September 14, 2007
A Swedish daily newspaper (which I will not link to for reasons I might go into in another post) had an article a couple of days ago about a research report showing that people who spend a lot of time on the Internet don’t have more friends. Now, newspapers often misunderstand things and write about them from weird angles - I’ve been misquoted in that very paper myself - but I thought the way they reported the research was rather absurd. The researchers had looked at online communities such as Facebook and Myspace. Now, one of the features of those sites, as with LiveJournal which I think I wrote about some years ago, is that “contacts” are called “friends”. So from the article it looked as if the researchers believed that the users considered all their Facebook contacts friends. It doesn’t really take a research project to figure out that every person a user has “friended” at Facebook is not actually a “friend” — users add former colleagues, ex-boy/girlfriends, people they have met once at a conference but the application’s nomenclature only allows the designation “friend”. The same with LiveJournal, but even more so there: if you want to keep track of a person’s blog, you add them to your “friends”, even if it is somebody you cordially dislike, whose words you want to read to distort them in your own blog posts.

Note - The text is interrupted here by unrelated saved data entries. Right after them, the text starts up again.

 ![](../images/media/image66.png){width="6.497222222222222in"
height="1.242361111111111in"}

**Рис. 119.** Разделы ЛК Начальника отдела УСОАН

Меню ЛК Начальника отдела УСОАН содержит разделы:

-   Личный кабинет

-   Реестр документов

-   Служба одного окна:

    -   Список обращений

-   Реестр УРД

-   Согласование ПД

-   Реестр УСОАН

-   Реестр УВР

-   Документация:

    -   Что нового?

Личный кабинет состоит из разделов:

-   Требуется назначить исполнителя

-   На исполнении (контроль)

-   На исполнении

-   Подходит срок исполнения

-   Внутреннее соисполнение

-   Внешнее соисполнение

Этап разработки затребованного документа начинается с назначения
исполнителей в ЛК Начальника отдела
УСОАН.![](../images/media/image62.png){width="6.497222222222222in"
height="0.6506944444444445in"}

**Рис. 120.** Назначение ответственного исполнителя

So it looks as if the researchers got blinded by the terminology. And the terminology is a problem, I agree with that, but I don’t believe that Facebook users have a problem realising that all the people they add as “friends” are not really their friends. The research included surveys which showed that 90% of people’s “friends” were people they had met in real life - well, of course. Sites like that are built around the ability to link to people you already know; there are other sites that are much more conducive to meeting new people. If that was discussed in the report, the article in the paper didn’t bother mentioning it.
And of course the paper couldn’t resist opening the article with the line “Real friends are not the same as Internet friends”. Which is a ridiculous thing to say, of course (and doesn’t really have anything to do with the article).

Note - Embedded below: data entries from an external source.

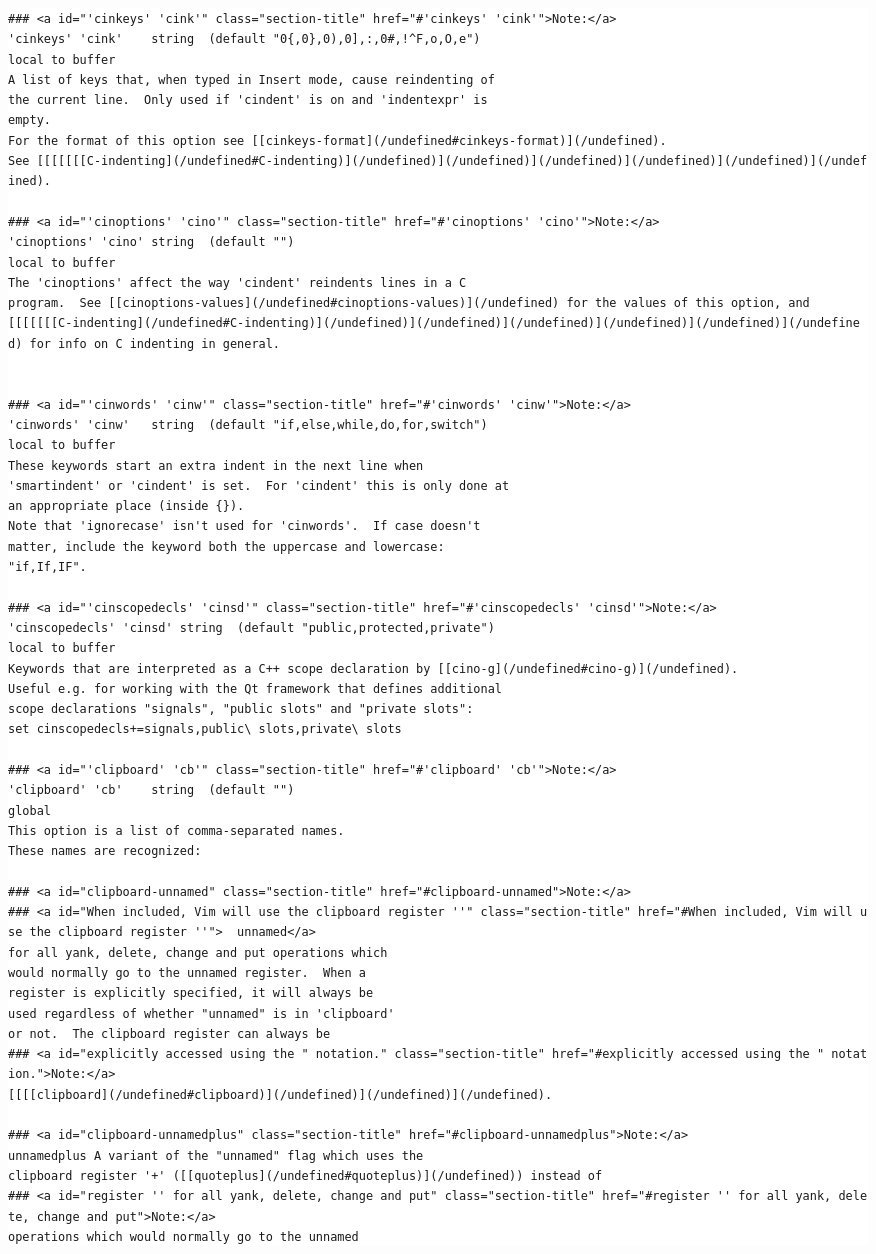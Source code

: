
 ```		:if $TERM ==# "xterm"
### <a id="'cinkeys' 'cink'" class="section-title" href="#'cinkeys' 'cink'">Note:</a>
'cinkeys' 'cink'	string	(default "0{,0},0),0],:,0#,!^F,o,O,e")
local to buffer
A list of keys that, when typed in Insert mode, cause reindenting of
the current line.  Only used if 'cindent' is on and 'indentexpr' is
empty.
For the format of this option see [[cinkeys-format](/undefined#cinkeys-format)](/undefined).
See [[[[[[[C-indenting](/undefined#C-indenting)](/undefined)](/undefined)](/undefined)](/undefined)](/undefined)](/undefined).

### <a id="'cinoptions' 'cino'" class="section-title" href="#'cinoptions' 'cino'">Note:</a>
'cinoptions' 'cino'	string	(default "")
local to buffer
The 'cinoptions' affect the way 'cindent' reindents lines in a C
program.  See [[cinoptions-values](/undefined#cinoptions-values)](/undefined) for the values of this option, and
[[[[[[[C-indenting](/undefined#C-indenting)](/undefined)](/undefined)](/undefined)](/undefined)](/undefined)](/undefined) for info on C indenting in general.


### <a id="'cinwords' 'cinw'" class="section-title" href="#'cinwords' 'cinw'">Note:</a>
'cinwords' 'cinw'	string	(default "if,else,while,do,for,switch")
local to buffer
These keywords start an extra indent in the next line when
'smartindent' or 'cindent' is set.  For 'cindent' this is only done at
an appropriate place (inside {}).
Note that 'ignorecase' isn't used for 'cinwords'.  If case doesn't
matter, include the keyword both the uppercase and lowercase:
"if,If,IF".

### <a id="'cinscopedecls' 'cinsd'" class="section-title" href="#'cinscopedecls' 'cinsd'">Note:</a>
'cinscopedecls' 'cinsd'	string	(default "public,protected,private")
local to buffer
Keywords that are interpreted as a C++ scope declaration by [[cino-g](/undefined#cino-g)](/undefined).
Useful e.g. for working with the Qt framework that defines additional
scope declarations "signals", "public slots" and "private slots":
set cinscopedecls+=signals,public\ slots,private\ slots

### <a id="'clipboard' 'cb'" class="section-title" href="#'clipboard' 'cb'">Note:</a>
'clipboard' 'cb'	string	(default "")
global
This option is a list of comma-separated names.
These names are recognized:

### <a id="clipboard-unnamed" class="section-title" href="#clipboard-unnamed">Note:</a>
### <a id="When included, Vim will use the clipboard register ''" class="section-title" href="#When included, Vim will use the clipboard register ''">	unnamed</a>
for all yank, delete, change and put operations which
would normally go to the unnamed register.  When a
register is explicitly specified, it will always be
used regardless of whether "unnamed" is in 'clipboard'
or not.  The clipboard register can always be
### <a id="explicitly accessed using the " notation." class="section-title" href="#explicitly accessed using the " notation.">Note:</a>
[[[[clipboard](/undefined#clipboard)](/undefined)](/undefined)](/undefined).

### <a id="clipboard-unnamedplus" class="section-title" href="#clipboard-unnamedplus">Note:</a>
unnamedplus	A variant of the "unnamed" flag which uses the
clipboard register '+' ([[quoteplus](/undefined#quoteplus)](/undefined)) instead of
### <a id="register '' for all yank, delete, change and put" class="section-title" href="#register '' for all yank, delete, change and put">Note:</a>
operations which would normally go to the unnamed
```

Yes, YES! Exactly. This stoopid friending LJ or Facebook is so darn interested in, is really aqzbwca (today’s Word)! Why can’t people be chums? Or pals? Or casual acquaintes?
I’m fairly outgoing person (when I’m in an enviroment that gives me the opportunity to act extrovertly’ish) but especially Livejournal is giving me the rash. There are plenty of LJ’s I’d like to follow, but this frigging “Friending” is making it damnably hard. Can’t I just be a casual follower? Or any other kind of semi-related interested person?
Friend to me is “ystävä” and those are dear and important. Chum would be “kaveri”, someone I know, may have met, worked with etc. Chumming I could do with justabout anyone, friending is… not.